## Exercise instructions
Scan the material for the word "Collections", and copy each line where it shows up.

## Input data

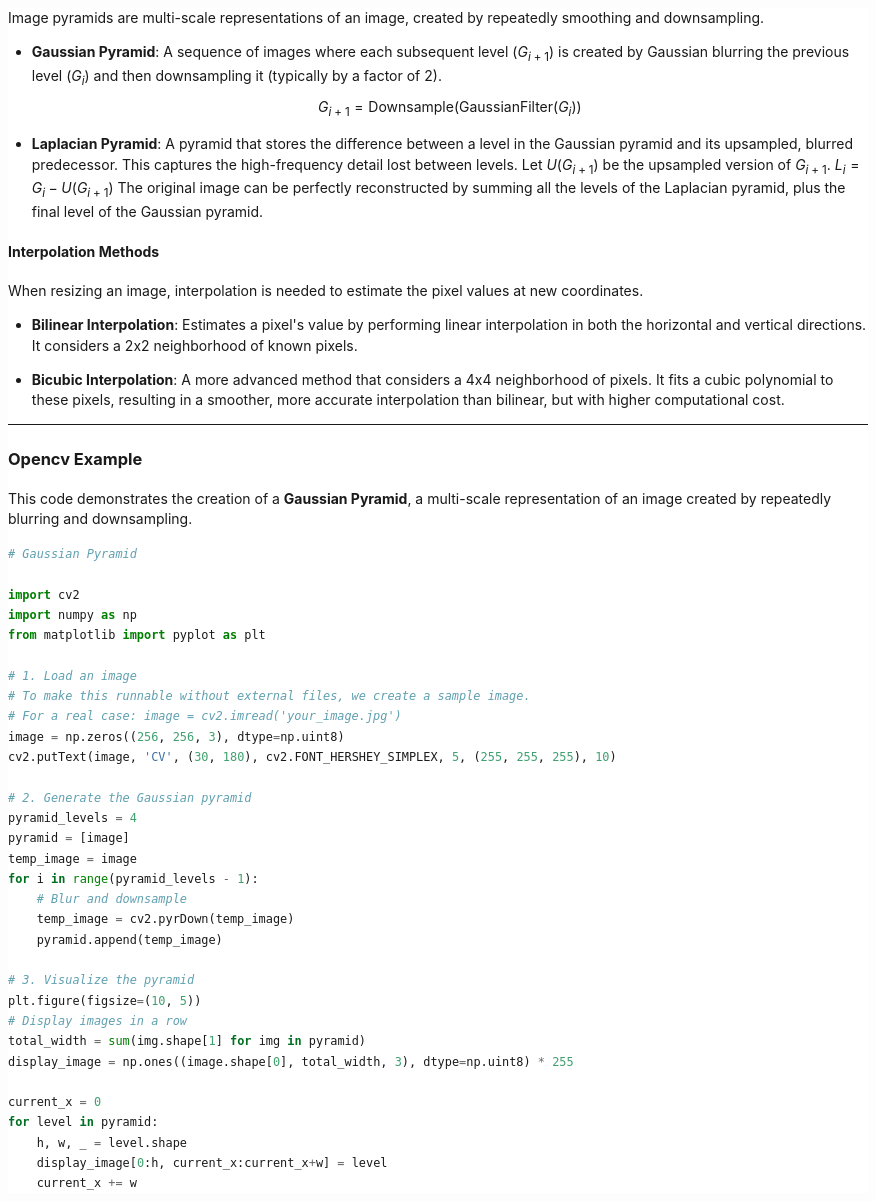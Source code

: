 Image pyramids are multi-scale representations of an image, created by repeatedly smoothing and downsampling.

- **Gaussian Pyramid**: A sequence of images where each subsequent level ($G_{i+1}$) is created by Gaussian blurring the previous level ($G_i$) and then downsampling it (typically by a factor of 2).
$$ G_{i+1} = \text{Downsample}(\text{GaussianFilter}(G_i))
$$

- **Laplacian Pyramid**: A pyramid that stores the difference between a level in the Gaussian pyramid and its upsampled, blurred predecessor. This captures the high-frequency detail lost between levels. Let $U(G_{i+1})$ be the upsampled version of $G_{i+1}$.
$L_i = G_i - U(G_{i+1})$
The original image can be perfectly reconstructed by summing all the levels of the Laplacian pyramid, plus the final level of the Gaussian pyramid.

#### Interpolation Methods

When resizing an image, interpolation is needed to estimate the pixel values at new coordinates.

- **Bilinear Interpolation**: Estimates a pixel's value by performing linear interpolation in both the horizontal and vertical directions. It considers a 2x2 neighborhood of known pixels.

- **Bicubic Interpolation**: A more advanced method that considers a 4x4 neighborhood of pixels. It fits a cubic polynomial to these pixels, resulting in a smoother, more accurate interpolation than bilinear, but with higher computational cost.

---

### Opencv Example

This code demonstrates the creation of a **Gaussian Pyramid**, a multi-scale representation of an image created by repeatedly blurring and downsampling.

```python
# Gaussian Pyramid

import cv2
import numpy as np
from matplotlib import pyplot as plt

# 1. Load an image
# To make this runnable without external files, we create a sample image.
# For a real case: image = cv2.imread('your_image.jpg')
image = np.zeros((256, 256, 3), dtype=np.uint8)
cv2.putText(image, 'CV', (30, 180), cv2.FONT_HERSHEY_SIMPLEX, 5, (255, 255, 255), 10)

# 2. Generate the Gaussian pyramid
pyramid_levels = 4
pyramid = [image]
temp_image = image
for i in range(pyramid_levels - 1):
    # Blur and downsample
    temp_image = cv2.pyrDown(temp_image)
    pyramid.append(temp_image)

# 3. Visualize the pyramid
plt.figure(figsize=(10, 5))
# Display images in a row
total_width = sum(img.shape[1] for img in pyramid)
display_image = np.ones((image.shape[0], total_width, 3), dtype=np.uint8) * 255

current_x = 0
for level in pyramid:
    h, w, _ = level.shape
    display_image[0:h, current_x:current_x+w] = level
    current_x += w

```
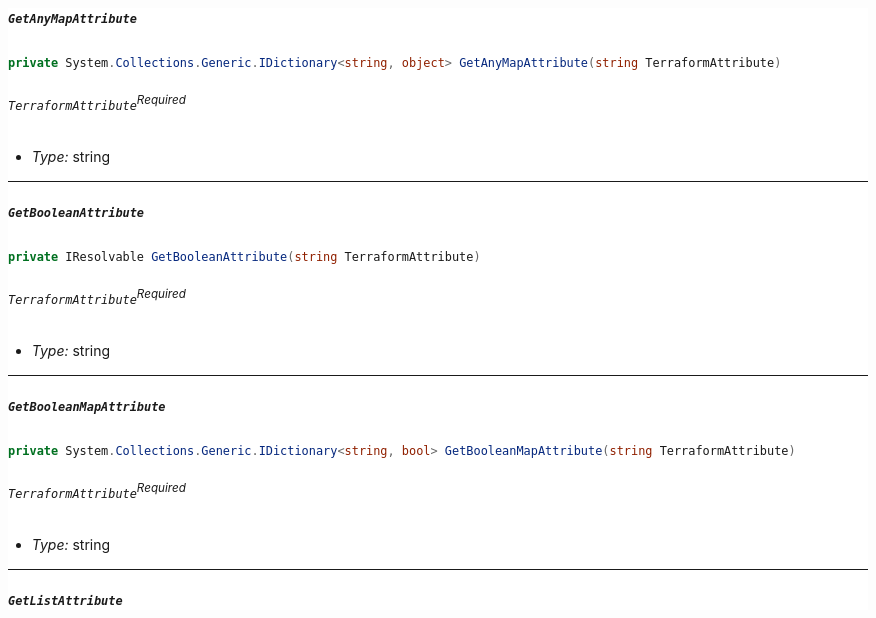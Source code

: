 ##### `GetAnyMapAttribute` <a name="GetAnyMapAttribute" id="@cdktf/provider-opentelekomcloud.cssSnapshotConfigurationV1.CssSnapshotConfigurationV1.getAnyMapAttribute"></a>

```csharp
private System.Collections.Generic.IDictionary<string, object> GetAnyMapAttribute(string TerraformAttribute)
```

###### `TerraformAttribute`<sup>Required</sup> <a name="TerraformAttribute" id="@cdktf/provider-opentelekomcloud.cssSnapshotConfigurationV1.CssSnapshotConfigurationV1.getAnyMapAttribute.parameter.terraformAttribute"></a>

- *Type:* string

---

##### `GetBooleanAttribute` <a name="GetBooleanAttribute" id="@cdktf/provider-opentelekomcloud.cssSnapshotConfigurationV1.CssSnapshotConfigurationV1.getBooleanAttribute"></a>

```csharp
private IResolvable GetBooleanAttribute(string TerraformAttribute)
```

###### `TerraformAttribute`<sup>Required</sup> <a name="TerraformAttribute" id="@cdktf/provider-opentelekomcloud.cssSnapshotConfigurationV1.CssSnapshotConfigurationV1.getBooleanAttribute.parameter.terraformAttribute"></a>

- *Type:* string

---

##### `GetBooleanMapAttribute` <a name="GetBooleanMapAttribute" id="@cdktf/provider-opentelekomcloud.cssSnapshotConfigurationV1.CssSnapshotConfigurationV1.getBooleanMapAttribute"></a>

```csharp
private System.Collections.Generic.IDictionary<string, bool> GetBooleanMapAttribute(string TerraformAttribute)
```

###### `TerraformAttribute`<sup>Required</sup> <a name="TerraformAttribute" id="@cdktf/provider-opentelekomcloud.cssSnapshotConfigurationV1.CssSnapshotConfigurationV1.getBooleanMapAttribute.parameter.terraformAttribute"></a>

- *Type:* string

---

##### `GetListAttribute` <a name="GetListAttribute" id="@cdktf/provider-opentelekomcloud.cssSnapshotConfigurationV1.CssSnapshotConfigurationV1.getListAttribute"></a>
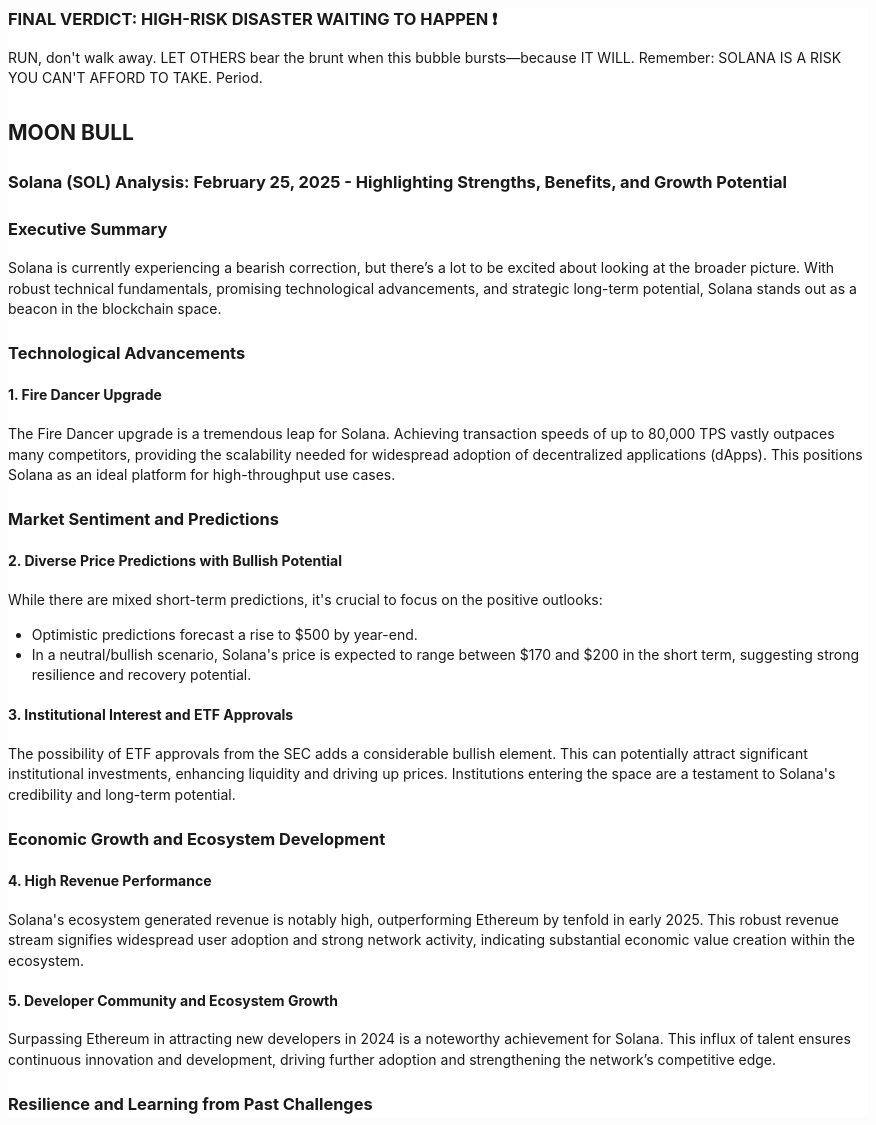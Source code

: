### FINAL VERDICT: HIGH-RISK DISASTER WAITING TO HAPPEN ❗
RUN, don't walk away. LET OTHERS bear the brunt when this bubble bursts—because IT WILL. Remember: SOLANA IS A RISK YOU CAN'T AFFORD TO TAKE. Period.

## MOON BULL

### Solana (SOL) Analysis: February 25, 2025 - Highlighting Strengths, Benefits, and Growth Potential

### Executive Summary

Solana is currently experiencing a bearish correction, but there’s a lot to be excited about looking at the broader picture. With robust technical fundamentals, promising technological advancements, and strategic long-term potential, Solana stands out as a beacon in the blockchain space.  

### Technological Advancements

#### 1. Fire Dancer Upgrade
The Fire Dancer upgrade is a tremendous leap for Solana. Achieving transaction speeds of up to 80,000 TPS vastly outpaces many competitors, providing the scalability needed for widespread adoption of decentralized applications (dApps). This positions Solana as an ideal platform for high-throughput use cases. 

### Market Sentiment and Predictions

#### 2. Diverse Price Predictions with Bullish Potential
While there are mixed short-term predictions, it's crucial to focus on the positive outlooks:
- Optimistic predictions forecast a rise to $500 by year-end.
- In a neutral/bullish scenario, Solana's price is expected to range between $170 and $200 in the short term, suggesting strong resilience and recovery potential.

#### 3. Institutional Interest and ETF Approvals
The possibility of ETF approvals from the SEC adds a considerable bullish element. This can potentially attract significant institutional investments, enhancing liquidity and driving up prices. Institutions entering the space are a testament to Solana's credibility and long-term potential.

### Economic Growth and Ecosystem Development

#### 4. High Revenue Performance
Solana's ecosystem generated revenue is notably high, outperforming Ethereum by tenfold in early 2025. This robust revenue stream signifies widespread user adoption and strong network activity, indicating substantial economic value creation within the ecosystem.

#### 5. Developer Community and Ecosystem Growth
Surpassing Ethereum in attracting new developers in 2024 is a noteworthy achievement for Solana. This influx of talent ensures continuous innovation and development, driving further adoption and strengthening the network’s competitive edge.

### Resilience and Learning from Past Challenges
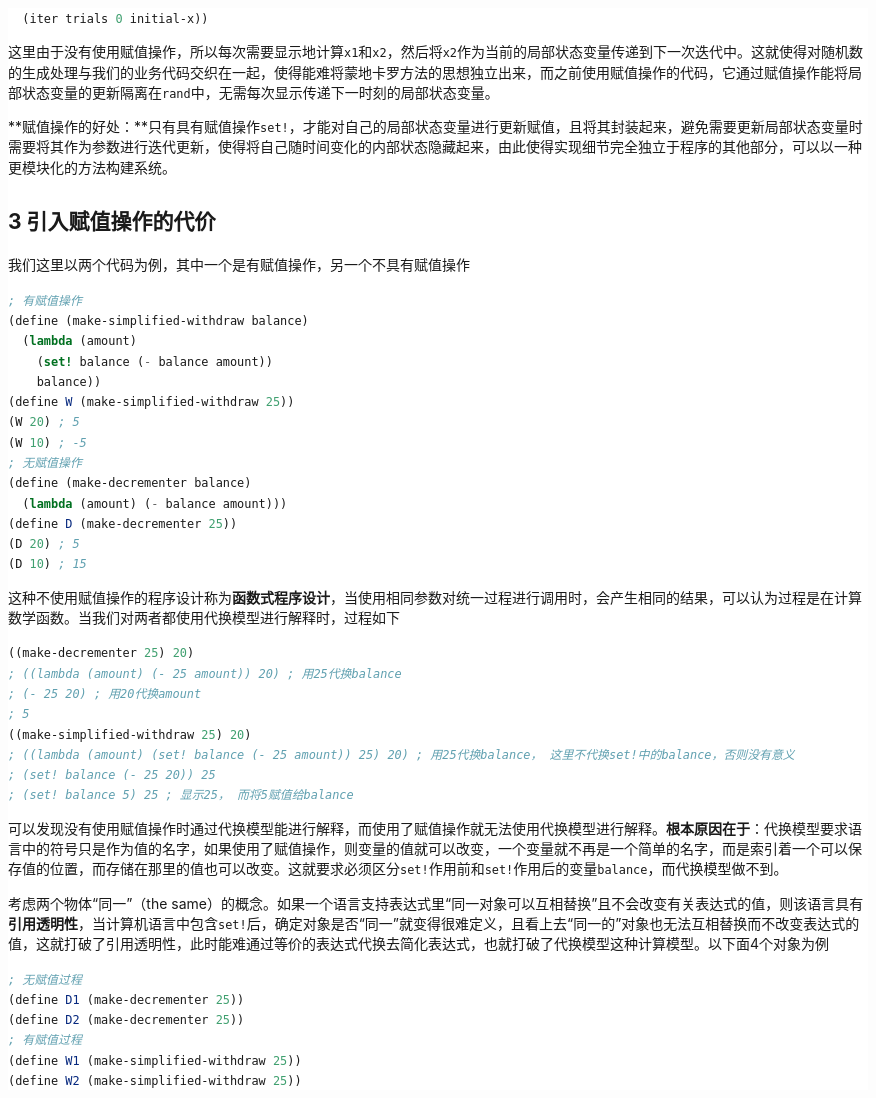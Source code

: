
 ```scheme
  (iter trials 0 initial-x))
```

这里由于没有使用赋值操作，所以每次需要显示地计算`x1`和`x2`，然后将`x2`作为当前的局部状态变量传递到下一次迭代中。这就使得对随机数的生成处理与我们的业务代码交织在一起，使得能难将蒙地卡罗方法的思想独立出来，而之前使用赋值操作的代码，它通过赋值操作能将局部状态变量的更新隔离在`rand`中，无需每次显示传递下一时刻的局部状态变量。

**赋值操作的好处：**只有具有赋值操作`set!`，才能对自己的局部状态变量进行更新赋值，且将其封装起来，避免需要更新局部状态变量时需要将其作为参数进行迭代更新，使得将自己随时间变化的内部状态隐藏起来，由此使得实现细节完全独立于程序的其他部分，可以以一种更模块化的方法构建系统。

## 3 引入赋值操作的代价

我们这里以两个代码为例，其中一个是有赋值操作，另一个不具有赋值操作

```scheme
; 有赋值操作
(define (make-simplified-withdraw balance)
  (lambda (amount)
    (set! balance (- balance amount))
    balance))
(define W (make-simplified-withdraw 25))
(W 20) ; 5
(W 10) ; -5
; 无赋值操作
(define (make-decrementer balance)
  (lambda (amount) (- balance amount)))
(define D (make-decrementer 25))
(D 20) ; 5
(D 10) ; 15
```

这种不使用赋值操作的程序设计称为**函数式程序设计**，当使用相同参数对统一过程进行调用时，会产生相同的结果，可以认为过程是在计算数学函数。当我们对两者都使用代换模型进行解释时，过程如下

```scheme
((make-decrementer 25) 20)
; ((lambda (amount) (- 25 amount)) 20) ; 用25代换balance
; (- 25 20) ; 用20代换amount
; 5
((make-simplified-withdraw 25) 20)
; ((lambda (amount) (set! balance (- 25 amount)) 25) 20) ; 用25代换balance， 这里不代换set!中的balance，否则没有意义
; (set! balance (- 25 20)) 25
; (set! balance 5) 25 ; 显示25， 而将5赋值给balance
```

可以发现没有使用赋值操作时通过代换模型能进行解释，而使用了赋值操作就无法使用代换模型进行解释。**根本原因在于**：代换模型要求语言中的符号只是作为值的名字，如果使用了赋值操作，则变量的值就可以改变，一个变量就不再是一个简单的名字，而是索引着一个可以保存值的位置，而存储在那里的值也可以改变。这就要求必须区分`set!`作用前和`set!`作用后的变量`balance`，而代换模型做不到。

考虑两个物体“同一”（the same）的概念。如果一个语言支持表达式里“同一对象可以互相替换”且不会改变有关表达式的值，则该语言具有**引用透明性**，当计算机语言中包含`set!`后，确定对象是否“同一”就变得很难定义，且看上去“同一的”对象也无法互相替换而不改变表达式的值，这就打破了引用透明性，此时能难通过等价的表达式代换去简化表达式，也就打破了代换模型这种计算模型。以下面4个对象为例

```scheme
; 无赋值过程
(define D1 (make-decrementer 25))
(define D2 (make-decrementer 25))
; 有赋值过程
(define W1 (make-simplified-withdraw 25))
(define W2 (make-simplified-withdraw 25))
```
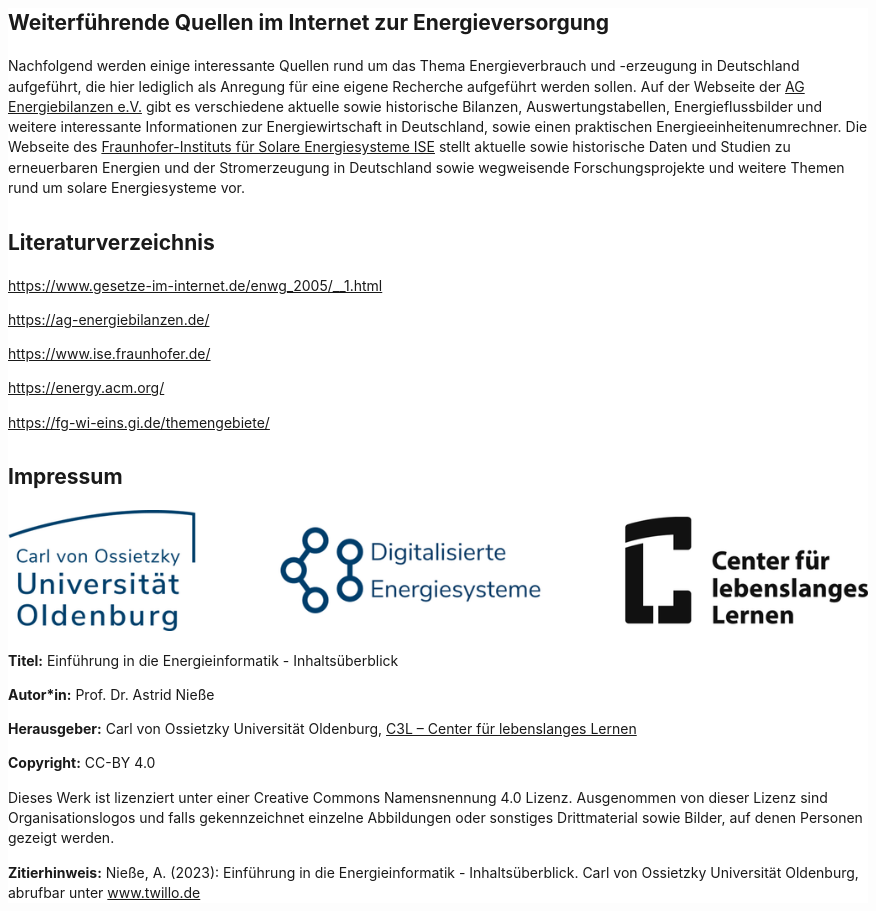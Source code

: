 
## Weiterführende Quellen im Internet zur Energieversorgung 

Nachfolgend werden einige interessante Quellen rund um das Thema Energieverbrauch und 
-erzeugung in Deutschland aufgeführt, die hier lediglich als Anregung für eine eigene Recherche aufgeführt werden sollen. 
Auf der Webseite der [AG Energiebilanzen e.V.](https://ag-energiebilanzen.de/) gibt es verschiedene aktuelle sowie historische Bilanzen, Auswertungstabellen, Energieflussbilder und weitere interessante Informationen zur Energiewirtschaft in Deutschland, sowie einen praktischen Energieeinheitenumrechner. 
Die Webseite des [Fraunhofer-Instituts für Solare Energiesysteme ISE](https://www.ise.fraunhofer.de/) stellt aktuelle sowie historische Daten und Studien zu erneuerbaren Energien und der Stromerzeugung in Deutschland sowie wegweisende Forschungsprojekte und weitere Themen rund um solare Energiesysteme vor.


## Literaturverzeichnis

https://www.gesetze-im-internet.de/enwg_2005/__1.html

https://ag-energiebilanzen.de/

https://www.ise.fraunhofer.de/

https://energy.acm.org/

https://fg-wi-eins.gi.de/themengebiete/


## Impressum

![](img/logoblock.png)

**Titel:**	Einführung in die Energieinformatik - Inhaltsüberblick

**Autor\*in:**	Prof. Dr. Astrid Nieße

**Herausgeber:**	Carl von Ossietzky Universität Oldenburg, [C3L – Center für lebenslanges Lernen](www.uol.de/c3l)

**Copyright:**	CC-BY 4.0

Dieses Werk ist lizenziert unter einer Creative Commons Namensnennung 4.0 Lizenz. Ausgenommen von dieser Lizenz sind Organisationslogos und falls gekennzeichnet einzelne Abbildungen oder sonstiges Drittmaterial sowie Bilder, auf denen Personen gezeigt werden.

**Zitierhinweis:**	Nieße, A. (2023): Einführung in die Energieinformatik - Inhaltsüberblick. Carl von Ossietzky Universität Oldenburg, abrufbar unter www.twillo.de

## Answer to the problem
private System.Collections.Generic.IDictionary<string, object> GetAnyMapAttribute(string TerraformAttribute)
private System.Collections.Generic.IDictionary<string, bool> GetBooleanMapAttribute(string TerraformAttribute)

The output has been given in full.